Extract every line starting at the line that contains "A, S, D | 이동" and ending with the final line of the data, inclusive; give only those lines, word for word.
(Beginning of INPUT FOR THIS TASK)
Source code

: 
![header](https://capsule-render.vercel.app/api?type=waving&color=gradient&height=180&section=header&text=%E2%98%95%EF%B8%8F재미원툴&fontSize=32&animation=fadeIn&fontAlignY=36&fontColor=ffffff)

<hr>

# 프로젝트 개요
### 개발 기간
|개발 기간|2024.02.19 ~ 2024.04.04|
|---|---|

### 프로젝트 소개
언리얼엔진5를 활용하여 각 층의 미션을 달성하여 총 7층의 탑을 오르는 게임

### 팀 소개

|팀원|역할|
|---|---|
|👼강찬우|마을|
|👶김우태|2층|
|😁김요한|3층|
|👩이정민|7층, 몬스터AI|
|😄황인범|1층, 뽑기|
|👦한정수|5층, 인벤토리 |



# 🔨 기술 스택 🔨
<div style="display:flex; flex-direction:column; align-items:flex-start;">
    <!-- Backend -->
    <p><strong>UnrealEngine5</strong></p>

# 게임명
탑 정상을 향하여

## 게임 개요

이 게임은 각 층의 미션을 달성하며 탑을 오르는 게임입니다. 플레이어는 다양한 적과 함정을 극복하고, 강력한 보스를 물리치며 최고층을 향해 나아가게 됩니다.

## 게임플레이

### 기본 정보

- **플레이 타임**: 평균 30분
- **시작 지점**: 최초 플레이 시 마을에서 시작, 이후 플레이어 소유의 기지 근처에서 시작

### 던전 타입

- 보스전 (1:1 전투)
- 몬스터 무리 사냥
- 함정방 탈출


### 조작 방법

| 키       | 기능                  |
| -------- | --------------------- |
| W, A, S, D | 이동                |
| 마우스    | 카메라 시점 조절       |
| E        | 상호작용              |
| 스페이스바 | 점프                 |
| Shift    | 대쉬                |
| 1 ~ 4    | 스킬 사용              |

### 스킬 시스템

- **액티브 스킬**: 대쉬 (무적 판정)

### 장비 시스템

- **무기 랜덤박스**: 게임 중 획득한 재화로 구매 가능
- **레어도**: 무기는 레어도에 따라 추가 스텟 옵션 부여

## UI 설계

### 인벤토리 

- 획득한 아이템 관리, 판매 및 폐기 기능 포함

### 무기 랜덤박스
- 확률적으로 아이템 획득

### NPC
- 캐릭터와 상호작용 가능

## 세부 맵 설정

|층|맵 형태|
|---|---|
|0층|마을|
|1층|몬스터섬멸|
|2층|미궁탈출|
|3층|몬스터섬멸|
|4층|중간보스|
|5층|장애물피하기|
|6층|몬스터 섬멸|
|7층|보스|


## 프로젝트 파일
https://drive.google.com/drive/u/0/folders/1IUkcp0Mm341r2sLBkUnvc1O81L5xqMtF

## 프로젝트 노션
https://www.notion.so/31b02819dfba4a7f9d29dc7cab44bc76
(End of INPUT FOR THIS TASK)
▶ **EXERCISE RESULT**
| W, A, S, D | 이동                |
| 마우스    | 카메라 시점 조절       |
| E        | 상호작용              |
| 스페이스바 | 점프                 |
| Shift    | 대쉬                |
| 1 ~ 4    | 스킬 사용              |

### 스킬 시스템

- **액티브 스킬**: 대쉬 (무적 판정)

### 장비 시스템

- **무기 랜덤박스**: 게임 중 획득한 재화로 구매 가능
- **레어도**: 무기는 레어도에 따라 추가 스텟 옵션 부여

## UI 설계

### 인벤토리 

- 획득한 아이템 관리, 판매 및 폐기 기능 포함

### 무기 랜덤박스
- 확률적으로 아이템 획득

### NPC
- 캐릭터와 상호작용 가능

## 세부 맵 설정

|층|맵 형태|
|---|---|
|0층|마을|
|1층|몬스터섬멸|
|2층|미궁탈출|
|3층|몬스터섬멸|
|4층|중간보스|
|5층|장애물피하기|
|6층|몬스터 섬멸|
|7층|보스|


## 프로젝트 파일
https://drive.google.com/drive/u/0/folders/1IUkcp0Mm341r2sLBkUnvc1O81L5xqMtF

## 프로젝트 노션
https://www.notion.so/31b02819dfba4a7f9d29dc7cab44bc76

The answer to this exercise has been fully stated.